Supplied records:
+++
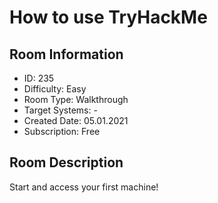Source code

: ﻿# How to use TryHackMe

## Room Information
- ID: 235
- Difficulty: Easy
- Room Type: Walkthrough
- Target Systems: -
- Created Date: 05.01.2021
- Subscription: Free

## Room Description
Start and access your first machine!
+++
What is required: Word for word, return the lines from the one holding "## Room Information" through the end of the entries above.

Solution to the exercise:
## Room Information
- ID: 235
- Difficulty: Easy
- Room Type: Walkthrough
- Target Systems: -
- Created Date: 05.01.2021
- Subscription: Free

## Room Description
Start and access your first machine!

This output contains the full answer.